AutoAWQ
AutoAWQ copied to clipboard
[BUG] Quantizing GPT NeoX raises an error
First of all, thank you for great work.
System info
autoawq==0.1.8
Details
While I tried to quantize GPT NeoX model, encountered the error below.
>>> from awq import AutoAWQForCausalLM
>>> from transformers import AutoTokenizer
>>> model_path = 'EleutherAI/gpt-neox-20b'
>>> quant_config = { "zero_point": True, "q_group_size": 128, "w_bit": 4, "version": "GEMM" }
>>> model = AutoAWQForCausalLM.from_pretrained(model_path)
>>> tokenizer = AutoTokenizer.from_pretrained(model_path, trust_remote_code=True)

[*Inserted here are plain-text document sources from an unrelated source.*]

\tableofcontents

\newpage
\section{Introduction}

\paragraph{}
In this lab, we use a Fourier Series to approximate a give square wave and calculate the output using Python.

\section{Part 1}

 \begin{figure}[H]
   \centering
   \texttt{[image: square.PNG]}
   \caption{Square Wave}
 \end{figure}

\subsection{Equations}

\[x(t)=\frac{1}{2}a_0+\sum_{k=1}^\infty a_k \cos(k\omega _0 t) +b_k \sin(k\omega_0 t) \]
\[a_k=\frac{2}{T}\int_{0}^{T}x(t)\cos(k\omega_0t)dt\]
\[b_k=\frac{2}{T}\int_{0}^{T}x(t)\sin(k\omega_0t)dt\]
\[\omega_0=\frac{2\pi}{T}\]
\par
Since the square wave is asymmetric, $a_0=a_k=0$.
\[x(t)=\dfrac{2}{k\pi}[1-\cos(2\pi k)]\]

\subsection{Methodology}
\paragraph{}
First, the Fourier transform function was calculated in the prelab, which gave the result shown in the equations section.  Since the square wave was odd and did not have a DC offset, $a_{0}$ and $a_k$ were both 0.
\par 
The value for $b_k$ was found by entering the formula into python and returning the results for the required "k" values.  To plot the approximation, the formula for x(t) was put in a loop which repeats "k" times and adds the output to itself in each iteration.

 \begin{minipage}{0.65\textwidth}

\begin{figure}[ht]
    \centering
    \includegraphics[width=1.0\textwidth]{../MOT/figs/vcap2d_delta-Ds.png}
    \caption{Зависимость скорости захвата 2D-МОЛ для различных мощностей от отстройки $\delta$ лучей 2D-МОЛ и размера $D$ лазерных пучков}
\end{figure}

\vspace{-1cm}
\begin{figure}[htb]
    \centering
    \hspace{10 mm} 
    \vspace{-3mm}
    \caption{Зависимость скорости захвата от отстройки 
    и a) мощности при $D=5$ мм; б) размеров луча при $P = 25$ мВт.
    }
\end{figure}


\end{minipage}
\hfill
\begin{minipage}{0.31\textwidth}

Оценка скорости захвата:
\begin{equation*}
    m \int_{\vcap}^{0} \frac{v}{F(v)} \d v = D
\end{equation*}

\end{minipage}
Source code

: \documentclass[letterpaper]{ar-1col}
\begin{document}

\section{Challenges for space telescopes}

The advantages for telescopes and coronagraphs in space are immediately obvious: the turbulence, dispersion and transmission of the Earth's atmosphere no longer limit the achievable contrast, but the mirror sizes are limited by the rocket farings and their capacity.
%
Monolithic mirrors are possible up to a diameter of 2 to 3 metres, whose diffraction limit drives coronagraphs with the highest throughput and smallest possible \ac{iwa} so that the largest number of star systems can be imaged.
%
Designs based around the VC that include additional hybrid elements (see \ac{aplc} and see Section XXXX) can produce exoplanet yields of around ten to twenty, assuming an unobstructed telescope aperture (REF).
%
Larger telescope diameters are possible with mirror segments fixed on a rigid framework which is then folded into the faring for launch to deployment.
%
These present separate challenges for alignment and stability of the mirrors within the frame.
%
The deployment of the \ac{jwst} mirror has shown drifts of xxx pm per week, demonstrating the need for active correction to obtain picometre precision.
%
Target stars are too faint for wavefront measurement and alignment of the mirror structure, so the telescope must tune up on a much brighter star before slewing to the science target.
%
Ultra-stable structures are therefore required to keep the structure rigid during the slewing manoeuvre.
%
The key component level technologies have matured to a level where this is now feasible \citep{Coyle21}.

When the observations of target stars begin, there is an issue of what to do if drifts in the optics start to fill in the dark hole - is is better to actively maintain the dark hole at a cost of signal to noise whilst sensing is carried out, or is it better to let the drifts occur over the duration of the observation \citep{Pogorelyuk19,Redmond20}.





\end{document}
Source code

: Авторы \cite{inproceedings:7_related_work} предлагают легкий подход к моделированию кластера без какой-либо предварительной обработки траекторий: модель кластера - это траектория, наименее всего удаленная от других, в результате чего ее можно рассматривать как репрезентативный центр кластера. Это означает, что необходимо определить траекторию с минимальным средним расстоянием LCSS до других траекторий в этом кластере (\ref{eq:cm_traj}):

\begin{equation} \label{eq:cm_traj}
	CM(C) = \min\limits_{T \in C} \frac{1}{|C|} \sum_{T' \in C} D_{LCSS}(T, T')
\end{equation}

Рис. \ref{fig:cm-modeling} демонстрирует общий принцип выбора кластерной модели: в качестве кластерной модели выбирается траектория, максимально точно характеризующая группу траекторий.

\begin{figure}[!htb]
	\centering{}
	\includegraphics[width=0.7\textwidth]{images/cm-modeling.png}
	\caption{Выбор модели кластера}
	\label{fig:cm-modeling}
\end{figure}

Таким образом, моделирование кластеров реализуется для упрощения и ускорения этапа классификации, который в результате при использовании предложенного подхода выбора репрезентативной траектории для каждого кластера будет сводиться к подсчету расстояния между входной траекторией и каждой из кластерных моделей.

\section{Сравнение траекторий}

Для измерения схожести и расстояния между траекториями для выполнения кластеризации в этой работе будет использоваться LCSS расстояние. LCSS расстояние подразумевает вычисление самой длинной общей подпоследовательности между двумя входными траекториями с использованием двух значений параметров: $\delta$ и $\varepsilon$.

>>> model.quantize(tokenizer, quant_config=quant_config)
Generating validation split: 214670 examples [00:09, 22942.50 examples/s]
AWQ: 0%| | 0/44 [00:00<?, ?it/s]
Traceback (most recent call last):
File "<stdin>", line 1, in <module>
File "/usr/local/lib/python3.10/dist-packages/torch/utils/_contextlib.py", line 115, in decorate_context
return func(*args, **kwargs)
File "/usr/local/lib/python3.10/dist-packages/awq/models/base.py", line 93, in quantize
quantizer.quantize()
File "/usr/local/lib/python3.10/dist-packages/awq/quantize/quantizer.py", line 95, in quantize
input_feat = self._get_input_feat(self.modules[i], named_linears)
File "/usr/local/lib/python3.10/dist-packages/awq/quantize/quantizer.py", line 406, in _get_input_feat
self.inps = layer(self.inps, **module_kwargs)[0]
File "/usr/local/lib/python3.10/dist-packages/torch/nn/modules/module.py", line 1518, in _wrapped_call_impl
return self._call_impl(*args, **kwargs)
File "/usr/local/lib/python3.10/dist-packages/torch/nn/modules/module.py", line 1527, in _call_impl
return forward_call(*args, **kwargs)
File "/usr/local/lib/python3.10/dist-packages/transformers/models/gpt_neox/modeling_gpt_neox.py", line 690, in forward
attention_layer_outputs = self.attention(
File "/usr/local/lib/python3.10/dist-packages/torch/nn/modules/module.py", line 1518, in _wrapped_call_impl
return self._call_impl(*args, **kwargs)
File "/usr/local/lib/python3.10/dist-packages/torch/nn/modules/module.py", line 1527, in _call_impl
return forward_call(*args, **kwargs)
File "/usr/local/lib/python3.10/dist-packages/transformers/models/gpt_neox/modeling_gpt_neox.py", line 213, in forward
attn_output, attn_weights = self._attn(query, key, value, attention_mask, head_mask)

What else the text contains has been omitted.